The current cap situation in the NHL is a concern for the Vancouver Canucks, but with little wiggle room, it gives Micheal Ferland a chance for a bounce-back year.
Vancouver Canucks general manager Jim Benning has a long offseason ahead of him with quite the list of things to accomplish. One of those things involves figuring out how the team is going to get the best out of their veteran power-forward, Micheal Ferland.
Brought in last summer on a four-year pact, Ferland signed a $14 million dollar deal to be the Canucks’ next big crash-and-bang style player battling it out inside the team’s top-six. His history of concussions caught up and paid him another visit limiting the 27-year-old to just 14 NHL games this season.
His absence was felt all season and because of his lingering symptoms, the Canucks never really got a great look at Ferland to see what he can really do. On top of all that, when the going was getting tough and symptoms again got worse, Ferland pulled the plug on his season and decided it was best to focus 100% on his health.
Now, the NHL pause is throwing some serious wrenches into what next season may look like, but the Canucks are going to be cap-strapped and they will likely have to say goodbye to a valuable forward or two that they simply can’t afford to keep under contract. It’ll take nothing short of a miracle to keep the Canucks’ top-nine intact as pending free agents’ Tyler Toffoli and Josh Leivo will require top dollar — something Vancouver might not be able to afford.

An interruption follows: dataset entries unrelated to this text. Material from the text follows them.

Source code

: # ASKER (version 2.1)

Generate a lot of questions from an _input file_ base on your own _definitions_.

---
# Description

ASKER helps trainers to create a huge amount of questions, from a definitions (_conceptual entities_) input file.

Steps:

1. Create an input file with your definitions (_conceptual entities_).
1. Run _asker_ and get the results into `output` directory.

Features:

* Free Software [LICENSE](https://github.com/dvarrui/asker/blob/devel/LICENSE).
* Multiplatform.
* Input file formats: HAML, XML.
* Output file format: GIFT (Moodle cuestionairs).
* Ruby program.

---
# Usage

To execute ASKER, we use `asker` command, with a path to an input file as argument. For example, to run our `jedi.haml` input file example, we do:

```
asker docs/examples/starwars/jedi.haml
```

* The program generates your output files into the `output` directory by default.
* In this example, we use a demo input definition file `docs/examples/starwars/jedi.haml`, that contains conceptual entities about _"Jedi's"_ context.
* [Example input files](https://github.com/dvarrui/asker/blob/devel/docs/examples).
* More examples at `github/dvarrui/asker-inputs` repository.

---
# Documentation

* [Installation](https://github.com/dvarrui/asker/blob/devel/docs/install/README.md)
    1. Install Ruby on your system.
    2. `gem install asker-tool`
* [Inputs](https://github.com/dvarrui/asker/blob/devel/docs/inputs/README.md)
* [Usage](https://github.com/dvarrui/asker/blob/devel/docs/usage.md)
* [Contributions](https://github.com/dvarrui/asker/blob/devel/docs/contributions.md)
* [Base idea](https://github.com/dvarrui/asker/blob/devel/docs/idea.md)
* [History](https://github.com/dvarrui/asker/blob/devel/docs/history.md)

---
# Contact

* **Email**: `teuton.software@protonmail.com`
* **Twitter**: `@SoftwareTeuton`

But it’s okay! This gives the well-rested Ferland a massive opportunity to slide in and prove why he signed that multi-year deal, to begin with. And with a long off-season of proper training and a keen eye looking over his concussion history, Ferland has every right to believe he can still make a full recovery and be the player he wants to be.
Ferland is currently working out in his hometown and experiencing zero symptoms of concussion. This isn’t the first time, but it’s great news knowing that he can’t rush back to hockey and hurt himself again. With COVID-19 still active, he’s forced to stay home, take care of himself and make sure that when the time has come, he’s ready to be an impact player for the Vancouver Canucks.